The answer is a single number: the count of lines in the records below that contain the word "VarietyEngineering".

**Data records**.
▼

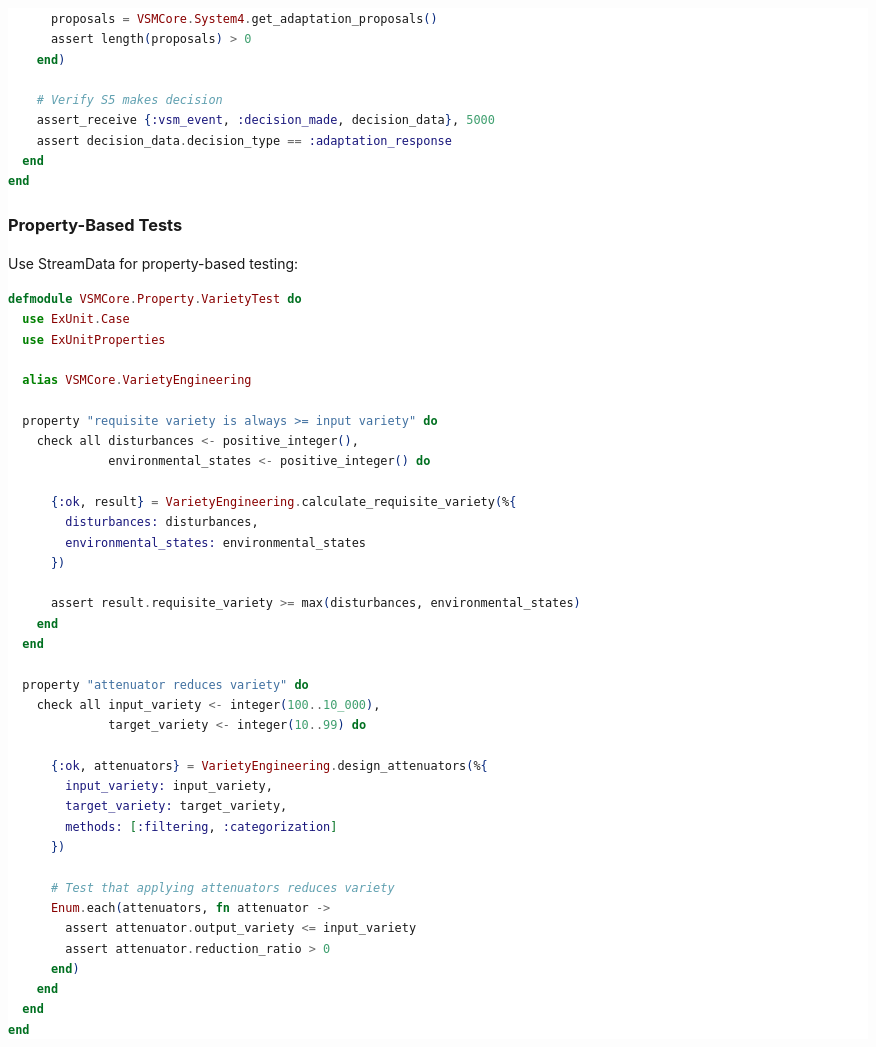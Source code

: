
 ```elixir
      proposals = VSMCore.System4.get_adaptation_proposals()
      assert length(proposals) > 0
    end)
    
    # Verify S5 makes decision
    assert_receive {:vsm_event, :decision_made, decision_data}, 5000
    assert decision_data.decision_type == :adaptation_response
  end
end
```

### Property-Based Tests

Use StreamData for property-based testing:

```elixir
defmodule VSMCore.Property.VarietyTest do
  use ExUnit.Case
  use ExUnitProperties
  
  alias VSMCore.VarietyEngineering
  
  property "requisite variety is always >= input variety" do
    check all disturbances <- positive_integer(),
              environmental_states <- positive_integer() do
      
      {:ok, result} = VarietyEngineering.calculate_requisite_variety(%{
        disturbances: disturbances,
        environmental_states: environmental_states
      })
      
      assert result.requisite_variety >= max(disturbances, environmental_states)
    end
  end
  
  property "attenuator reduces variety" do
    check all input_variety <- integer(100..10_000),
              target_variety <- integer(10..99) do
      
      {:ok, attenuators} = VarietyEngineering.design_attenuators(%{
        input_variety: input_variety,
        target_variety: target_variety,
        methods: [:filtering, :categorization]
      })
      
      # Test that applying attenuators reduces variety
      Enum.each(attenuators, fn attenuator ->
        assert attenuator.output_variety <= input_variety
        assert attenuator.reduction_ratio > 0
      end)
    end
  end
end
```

▲

**Output**. 3